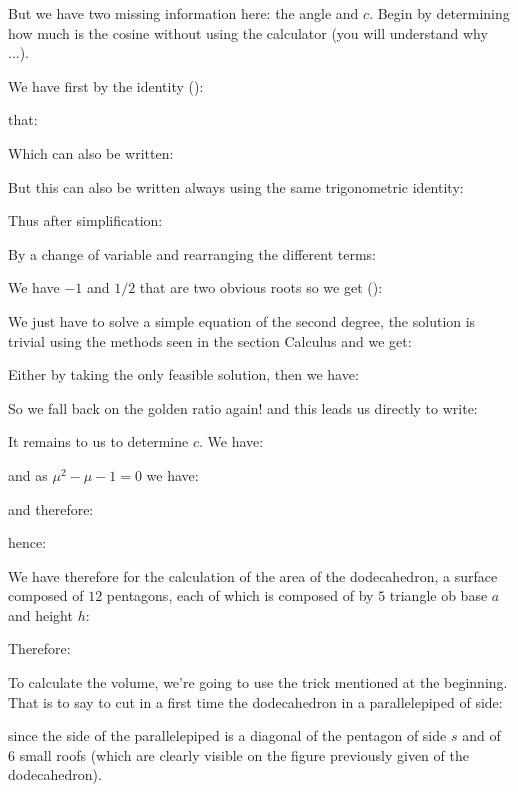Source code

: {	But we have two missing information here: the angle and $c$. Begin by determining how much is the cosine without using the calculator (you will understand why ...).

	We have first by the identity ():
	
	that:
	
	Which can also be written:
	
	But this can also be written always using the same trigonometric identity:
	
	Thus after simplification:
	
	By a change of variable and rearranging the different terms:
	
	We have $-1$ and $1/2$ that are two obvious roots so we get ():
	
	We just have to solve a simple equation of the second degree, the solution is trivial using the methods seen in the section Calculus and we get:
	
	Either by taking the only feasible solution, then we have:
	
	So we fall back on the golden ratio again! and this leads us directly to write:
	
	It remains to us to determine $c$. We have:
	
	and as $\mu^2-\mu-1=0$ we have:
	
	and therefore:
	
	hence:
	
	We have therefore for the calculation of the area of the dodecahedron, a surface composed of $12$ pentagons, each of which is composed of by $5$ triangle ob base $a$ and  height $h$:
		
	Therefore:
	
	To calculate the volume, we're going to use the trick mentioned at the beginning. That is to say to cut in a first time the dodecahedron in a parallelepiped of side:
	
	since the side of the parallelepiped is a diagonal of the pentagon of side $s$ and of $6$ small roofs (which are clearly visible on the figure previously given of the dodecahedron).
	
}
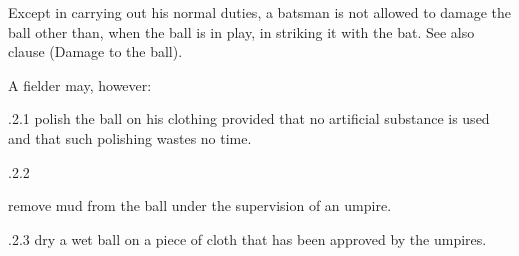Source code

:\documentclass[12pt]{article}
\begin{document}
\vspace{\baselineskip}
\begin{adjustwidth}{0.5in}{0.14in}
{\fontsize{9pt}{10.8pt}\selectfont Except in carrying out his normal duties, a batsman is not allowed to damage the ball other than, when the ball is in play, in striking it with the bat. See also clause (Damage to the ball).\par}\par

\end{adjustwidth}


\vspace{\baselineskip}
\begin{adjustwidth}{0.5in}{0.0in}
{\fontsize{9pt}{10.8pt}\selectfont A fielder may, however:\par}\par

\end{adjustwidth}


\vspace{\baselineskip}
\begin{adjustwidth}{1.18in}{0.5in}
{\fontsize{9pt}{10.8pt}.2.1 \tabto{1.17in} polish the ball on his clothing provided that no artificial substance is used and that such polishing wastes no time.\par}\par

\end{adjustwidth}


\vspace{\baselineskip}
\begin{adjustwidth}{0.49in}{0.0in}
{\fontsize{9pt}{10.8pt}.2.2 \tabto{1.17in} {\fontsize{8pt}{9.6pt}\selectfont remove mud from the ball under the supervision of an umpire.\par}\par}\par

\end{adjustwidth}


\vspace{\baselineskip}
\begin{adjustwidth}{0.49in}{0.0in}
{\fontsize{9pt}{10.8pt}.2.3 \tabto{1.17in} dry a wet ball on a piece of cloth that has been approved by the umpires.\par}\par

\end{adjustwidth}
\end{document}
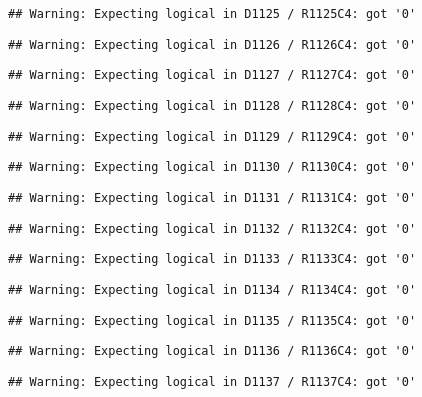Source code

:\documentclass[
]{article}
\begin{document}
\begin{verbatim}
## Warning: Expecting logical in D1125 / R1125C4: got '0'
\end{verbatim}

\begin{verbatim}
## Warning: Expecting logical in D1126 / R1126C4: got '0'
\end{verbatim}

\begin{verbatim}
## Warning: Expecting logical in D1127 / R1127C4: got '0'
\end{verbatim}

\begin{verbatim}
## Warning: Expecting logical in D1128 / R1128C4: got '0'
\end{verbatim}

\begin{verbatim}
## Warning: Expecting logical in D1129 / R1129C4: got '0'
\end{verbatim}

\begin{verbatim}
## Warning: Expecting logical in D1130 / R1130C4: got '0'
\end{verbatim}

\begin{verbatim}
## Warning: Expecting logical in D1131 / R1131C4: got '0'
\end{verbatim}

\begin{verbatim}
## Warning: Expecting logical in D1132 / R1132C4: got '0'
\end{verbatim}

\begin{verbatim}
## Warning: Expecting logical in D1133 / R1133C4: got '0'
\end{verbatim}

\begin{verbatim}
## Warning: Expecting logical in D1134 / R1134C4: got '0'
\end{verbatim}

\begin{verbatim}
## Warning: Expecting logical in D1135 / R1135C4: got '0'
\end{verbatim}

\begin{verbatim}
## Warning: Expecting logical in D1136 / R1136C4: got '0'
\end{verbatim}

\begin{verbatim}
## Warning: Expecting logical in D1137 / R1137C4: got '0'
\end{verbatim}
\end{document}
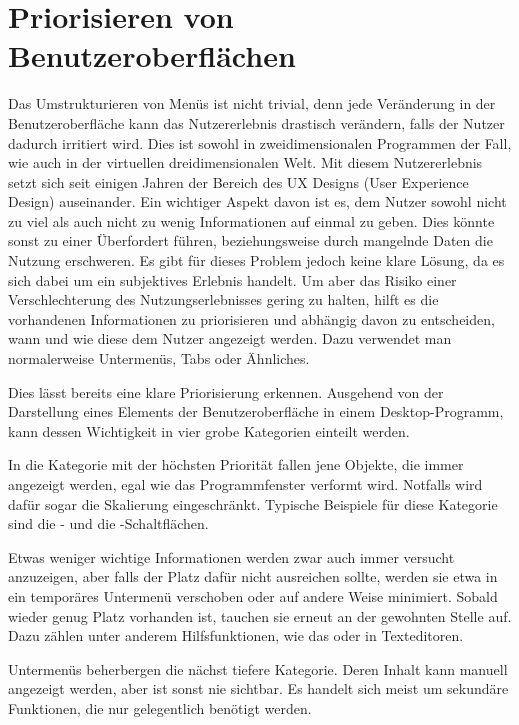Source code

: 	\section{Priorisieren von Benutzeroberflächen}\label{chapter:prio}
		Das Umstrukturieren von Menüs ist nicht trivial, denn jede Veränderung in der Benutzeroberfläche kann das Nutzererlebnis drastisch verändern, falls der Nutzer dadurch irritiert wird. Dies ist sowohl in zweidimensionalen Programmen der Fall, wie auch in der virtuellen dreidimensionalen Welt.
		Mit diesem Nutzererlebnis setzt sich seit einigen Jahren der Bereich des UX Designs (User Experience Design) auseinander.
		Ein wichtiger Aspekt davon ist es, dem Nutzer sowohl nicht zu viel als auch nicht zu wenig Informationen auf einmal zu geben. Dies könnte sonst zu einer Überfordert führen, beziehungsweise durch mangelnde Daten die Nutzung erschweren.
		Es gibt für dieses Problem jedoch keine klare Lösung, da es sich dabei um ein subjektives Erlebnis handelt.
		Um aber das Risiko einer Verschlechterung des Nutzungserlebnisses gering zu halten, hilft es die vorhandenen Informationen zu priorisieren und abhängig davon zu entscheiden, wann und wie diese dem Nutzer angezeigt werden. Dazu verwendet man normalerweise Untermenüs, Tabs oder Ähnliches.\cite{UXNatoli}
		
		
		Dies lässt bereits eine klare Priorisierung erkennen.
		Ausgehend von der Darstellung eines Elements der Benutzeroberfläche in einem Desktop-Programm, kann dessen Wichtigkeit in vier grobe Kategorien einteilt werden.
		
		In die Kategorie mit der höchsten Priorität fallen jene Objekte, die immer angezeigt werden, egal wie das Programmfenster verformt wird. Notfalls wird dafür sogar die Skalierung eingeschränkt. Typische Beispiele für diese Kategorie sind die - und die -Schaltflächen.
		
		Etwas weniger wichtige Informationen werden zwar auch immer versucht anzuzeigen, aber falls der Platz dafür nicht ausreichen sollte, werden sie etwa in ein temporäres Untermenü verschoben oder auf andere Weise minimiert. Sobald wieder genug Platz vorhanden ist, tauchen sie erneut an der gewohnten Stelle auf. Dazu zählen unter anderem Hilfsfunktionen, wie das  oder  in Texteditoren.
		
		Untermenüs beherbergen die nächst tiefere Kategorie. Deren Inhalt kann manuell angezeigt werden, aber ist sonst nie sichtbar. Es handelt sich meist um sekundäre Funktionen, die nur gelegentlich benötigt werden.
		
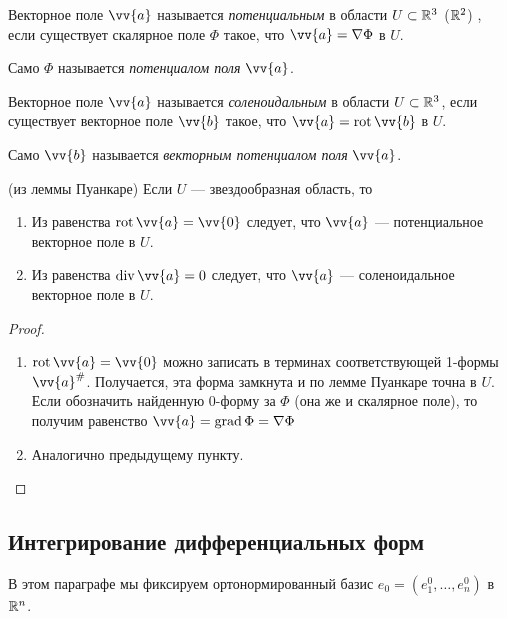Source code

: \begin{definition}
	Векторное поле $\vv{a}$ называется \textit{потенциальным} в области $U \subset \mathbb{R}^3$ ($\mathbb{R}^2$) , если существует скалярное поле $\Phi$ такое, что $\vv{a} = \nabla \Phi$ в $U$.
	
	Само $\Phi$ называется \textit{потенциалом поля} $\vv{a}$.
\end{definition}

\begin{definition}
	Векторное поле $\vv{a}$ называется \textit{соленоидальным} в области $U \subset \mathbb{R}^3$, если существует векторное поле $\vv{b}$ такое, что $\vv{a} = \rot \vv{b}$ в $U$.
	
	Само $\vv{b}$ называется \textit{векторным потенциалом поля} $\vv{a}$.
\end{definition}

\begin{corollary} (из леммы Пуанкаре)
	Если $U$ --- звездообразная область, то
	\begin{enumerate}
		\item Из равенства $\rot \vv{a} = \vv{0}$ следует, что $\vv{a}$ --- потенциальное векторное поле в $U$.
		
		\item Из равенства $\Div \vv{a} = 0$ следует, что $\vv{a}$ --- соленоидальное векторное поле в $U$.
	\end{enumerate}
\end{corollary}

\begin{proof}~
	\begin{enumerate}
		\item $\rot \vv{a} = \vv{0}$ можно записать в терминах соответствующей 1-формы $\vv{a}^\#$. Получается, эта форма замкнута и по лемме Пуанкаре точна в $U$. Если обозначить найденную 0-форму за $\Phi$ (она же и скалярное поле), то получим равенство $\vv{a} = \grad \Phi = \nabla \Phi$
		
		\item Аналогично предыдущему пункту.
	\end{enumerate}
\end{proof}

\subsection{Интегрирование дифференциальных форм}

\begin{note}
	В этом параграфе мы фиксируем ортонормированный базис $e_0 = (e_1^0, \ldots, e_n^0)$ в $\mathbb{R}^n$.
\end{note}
——
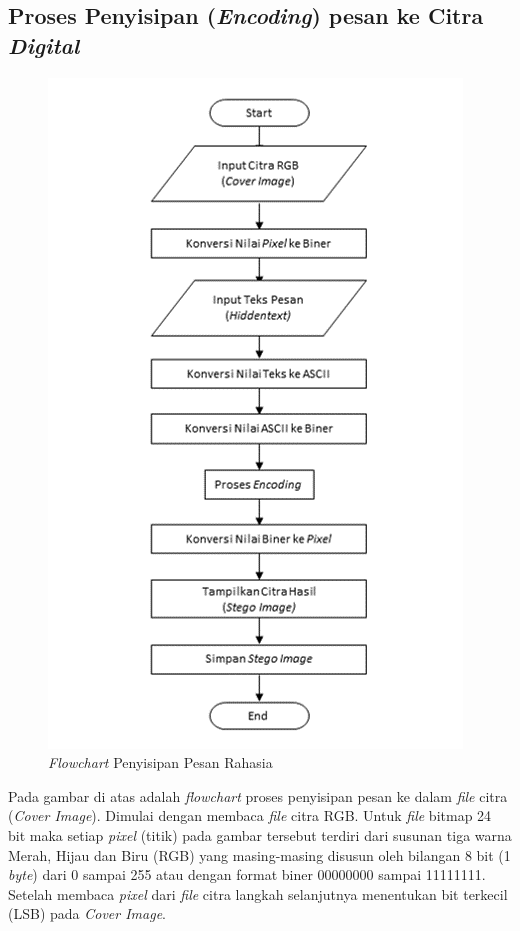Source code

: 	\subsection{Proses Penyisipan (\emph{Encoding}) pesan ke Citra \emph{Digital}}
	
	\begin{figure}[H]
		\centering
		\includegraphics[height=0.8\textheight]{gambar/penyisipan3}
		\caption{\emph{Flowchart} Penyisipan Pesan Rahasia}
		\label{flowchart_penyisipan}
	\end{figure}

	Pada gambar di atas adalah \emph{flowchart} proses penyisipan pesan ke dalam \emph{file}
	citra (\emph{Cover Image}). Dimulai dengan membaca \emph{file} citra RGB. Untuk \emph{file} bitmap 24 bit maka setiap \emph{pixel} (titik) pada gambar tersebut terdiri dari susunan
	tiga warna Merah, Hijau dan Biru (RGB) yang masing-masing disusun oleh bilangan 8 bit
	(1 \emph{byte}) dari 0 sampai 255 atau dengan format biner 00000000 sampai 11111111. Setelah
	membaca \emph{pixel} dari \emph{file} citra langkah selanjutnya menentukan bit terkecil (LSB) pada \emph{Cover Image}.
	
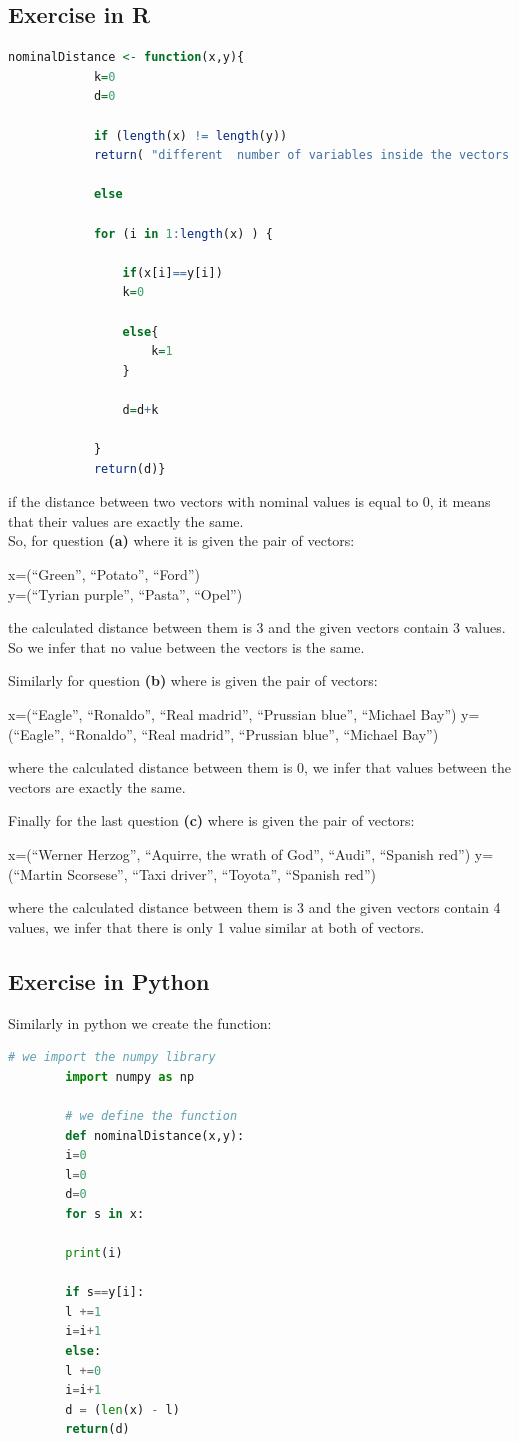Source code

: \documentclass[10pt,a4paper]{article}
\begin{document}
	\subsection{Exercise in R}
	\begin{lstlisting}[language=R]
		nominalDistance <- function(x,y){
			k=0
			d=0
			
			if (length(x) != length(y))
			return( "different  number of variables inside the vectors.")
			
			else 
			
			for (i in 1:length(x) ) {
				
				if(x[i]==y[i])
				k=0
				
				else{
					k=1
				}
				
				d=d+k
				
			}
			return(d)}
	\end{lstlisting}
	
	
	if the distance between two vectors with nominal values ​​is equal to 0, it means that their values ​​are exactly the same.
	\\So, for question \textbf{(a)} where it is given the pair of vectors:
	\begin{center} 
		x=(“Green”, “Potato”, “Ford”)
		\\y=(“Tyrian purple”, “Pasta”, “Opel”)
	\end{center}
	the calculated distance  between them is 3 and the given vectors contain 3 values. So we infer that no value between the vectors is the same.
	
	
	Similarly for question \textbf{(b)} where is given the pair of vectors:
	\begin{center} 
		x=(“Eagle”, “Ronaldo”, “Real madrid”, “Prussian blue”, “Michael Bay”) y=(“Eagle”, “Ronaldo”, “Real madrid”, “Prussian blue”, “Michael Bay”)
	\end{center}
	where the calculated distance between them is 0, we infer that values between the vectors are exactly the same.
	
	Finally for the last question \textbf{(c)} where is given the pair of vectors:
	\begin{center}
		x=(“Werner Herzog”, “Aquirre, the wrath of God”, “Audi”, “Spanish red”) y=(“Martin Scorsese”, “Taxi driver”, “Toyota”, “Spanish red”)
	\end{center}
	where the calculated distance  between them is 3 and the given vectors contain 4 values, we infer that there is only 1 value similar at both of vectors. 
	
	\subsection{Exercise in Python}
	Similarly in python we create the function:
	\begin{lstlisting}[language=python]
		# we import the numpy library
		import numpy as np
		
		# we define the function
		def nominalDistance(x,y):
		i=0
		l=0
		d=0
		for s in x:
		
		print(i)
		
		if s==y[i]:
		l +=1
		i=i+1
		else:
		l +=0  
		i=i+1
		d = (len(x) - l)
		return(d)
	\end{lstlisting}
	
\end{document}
——
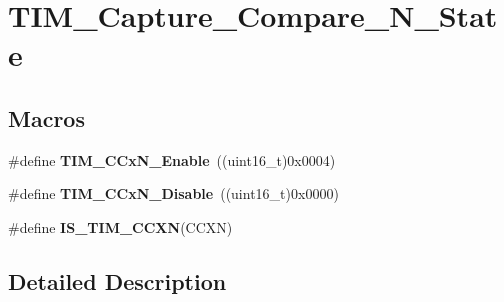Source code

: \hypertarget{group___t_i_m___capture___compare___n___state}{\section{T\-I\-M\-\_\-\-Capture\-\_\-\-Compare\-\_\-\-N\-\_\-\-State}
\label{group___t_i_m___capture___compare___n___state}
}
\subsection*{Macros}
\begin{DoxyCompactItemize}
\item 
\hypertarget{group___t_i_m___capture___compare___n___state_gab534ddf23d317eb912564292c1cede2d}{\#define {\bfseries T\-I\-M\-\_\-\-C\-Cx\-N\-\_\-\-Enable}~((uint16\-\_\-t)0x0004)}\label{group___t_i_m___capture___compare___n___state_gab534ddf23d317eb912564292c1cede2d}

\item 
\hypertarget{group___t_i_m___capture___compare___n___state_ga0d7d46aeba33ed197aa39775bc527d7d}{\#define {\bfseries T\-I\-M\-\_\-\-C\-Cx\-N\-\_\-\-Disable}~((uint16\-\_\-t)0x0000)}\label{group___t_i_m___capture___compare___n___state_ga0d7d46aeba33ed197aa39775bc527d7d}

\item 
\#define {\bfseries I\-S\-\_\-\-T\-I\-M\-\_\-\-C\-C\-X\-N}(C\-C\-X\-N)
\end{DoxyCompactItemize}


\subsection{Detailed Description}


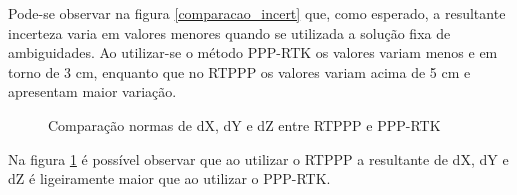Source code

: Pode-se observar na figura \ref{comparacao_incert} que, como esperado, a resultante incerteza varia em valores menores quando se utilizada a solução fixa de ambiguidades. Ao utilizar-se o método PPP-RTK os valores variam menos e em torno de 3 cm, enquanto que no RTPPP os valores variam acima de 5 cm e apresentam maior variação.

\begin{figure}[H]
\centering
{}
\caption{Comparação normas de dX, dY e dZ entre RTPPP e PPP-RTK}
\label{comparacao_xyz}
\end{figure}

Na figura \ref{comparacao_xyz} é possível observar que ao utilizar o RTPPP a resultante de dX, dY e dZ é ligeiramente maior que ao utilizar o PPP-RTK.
——
What the exercise asks: Return the lines of the records that include the string "emph".

Task result:
: 	\subsection{Proses Penyisipan (\emph{Encoding}) pesan ke Citra \emph{Digital}}
		\caption{\emph{Flowchart} Penyisipan Pesan Rahasia}
	Pada gambar di atas adalah \emph{flowchart} proses penyisipan pesan ke dalam \emph{file}
	citra (\emph{Cover Image}). Dimulai dengan membaca \emph{file} citra RGB. Untuk \emph{file} bitmap 24 bit maka setiap \emph{pixel} (titik) pada gambar tersebut terdiri dari susunan
	(1 \emph{byte}) dari 0 sampai 255 atau dengan format biner 00000000 sampai 11111111. Setelah
	membaca \emph{pixel} dari \emph{file} citra langkah selanjutnya menentukan bit terkecil (LSB) pada \emph{Cover Image}.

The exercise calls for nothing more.